> **About this exercise**:
Copy out, from the entries below, each line that holds the string "documentclass".

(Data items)

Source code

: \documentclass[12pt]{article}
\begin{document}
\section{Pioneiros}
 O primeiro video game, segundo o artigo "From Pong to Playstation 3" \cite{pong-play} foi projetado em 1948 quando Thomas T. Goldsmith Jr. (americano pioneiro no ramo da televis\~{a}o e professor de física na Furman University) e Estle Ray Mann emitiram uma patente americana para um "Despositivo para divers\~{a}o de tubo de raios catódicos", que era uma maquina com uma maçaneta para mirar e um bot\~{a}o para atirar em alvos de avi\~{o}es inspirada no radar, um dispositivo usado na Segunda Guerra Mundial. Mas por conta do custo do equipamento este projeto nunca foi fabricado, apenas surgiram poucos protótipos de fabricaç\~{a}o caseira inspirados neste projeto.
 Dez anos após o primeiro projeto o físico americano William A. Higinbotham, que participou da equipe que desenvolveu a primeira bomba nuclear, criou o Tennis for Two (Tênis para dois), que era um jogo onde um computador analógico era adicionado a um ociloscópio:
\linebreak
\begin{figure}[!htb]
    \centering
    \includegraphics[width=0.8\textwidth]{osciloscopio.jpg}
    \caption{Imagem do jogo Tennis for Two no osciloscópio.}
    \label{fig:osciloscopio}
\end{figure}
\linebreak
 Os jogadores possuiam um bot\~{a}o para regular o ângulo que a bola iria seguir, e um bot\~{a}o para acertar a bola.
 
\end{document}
...
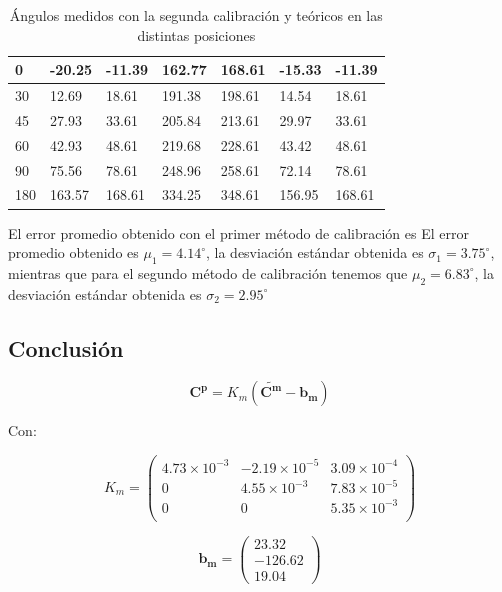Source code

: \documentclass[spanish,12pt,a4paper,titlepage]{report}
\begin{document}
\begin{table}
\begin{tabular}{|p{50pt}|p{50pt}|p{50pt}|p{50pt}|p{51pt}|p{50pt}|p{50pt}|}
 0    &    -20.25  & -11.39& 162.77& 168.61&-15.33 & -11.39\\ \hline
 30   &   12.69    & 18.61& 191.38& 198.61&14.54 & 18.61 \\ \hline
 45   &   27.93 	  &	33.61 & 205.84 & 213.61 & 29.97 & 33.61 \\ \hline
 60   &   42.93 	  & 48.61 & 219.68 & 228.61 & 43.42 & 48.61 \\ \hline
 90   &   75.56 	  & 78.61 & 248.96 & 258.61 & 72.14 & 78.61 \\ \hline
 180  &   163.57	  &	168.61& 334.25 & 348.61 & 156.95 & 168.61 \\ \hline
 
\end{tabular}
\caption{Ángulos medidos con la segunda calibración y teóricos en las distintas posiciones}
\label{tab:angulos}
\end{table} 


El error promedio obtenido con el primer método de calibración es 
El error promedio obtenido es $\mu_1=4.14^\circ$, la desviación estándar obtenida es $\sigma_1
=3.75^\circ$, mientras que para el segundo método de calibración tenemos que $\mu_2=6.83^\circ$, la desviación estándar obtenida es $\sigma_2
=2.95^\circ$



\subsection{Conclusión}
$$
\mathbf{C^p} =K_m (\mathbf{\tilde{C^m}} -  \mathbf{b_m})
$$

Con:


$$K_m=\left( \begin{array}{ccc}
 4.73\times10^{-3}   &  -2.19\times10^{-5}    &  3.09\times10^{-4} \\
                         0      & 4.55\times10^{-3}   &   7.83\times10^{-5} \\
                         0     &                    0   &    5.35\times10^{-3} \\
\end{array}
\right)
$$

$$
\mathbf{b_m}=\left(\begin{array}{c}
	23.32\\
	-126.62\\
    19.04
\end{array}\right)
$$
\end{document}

> **Answer for this exercise**:
: \documentclass[12pt]{article}
: \documentclass[spanish,12pt,a4paper,titlepage]{report}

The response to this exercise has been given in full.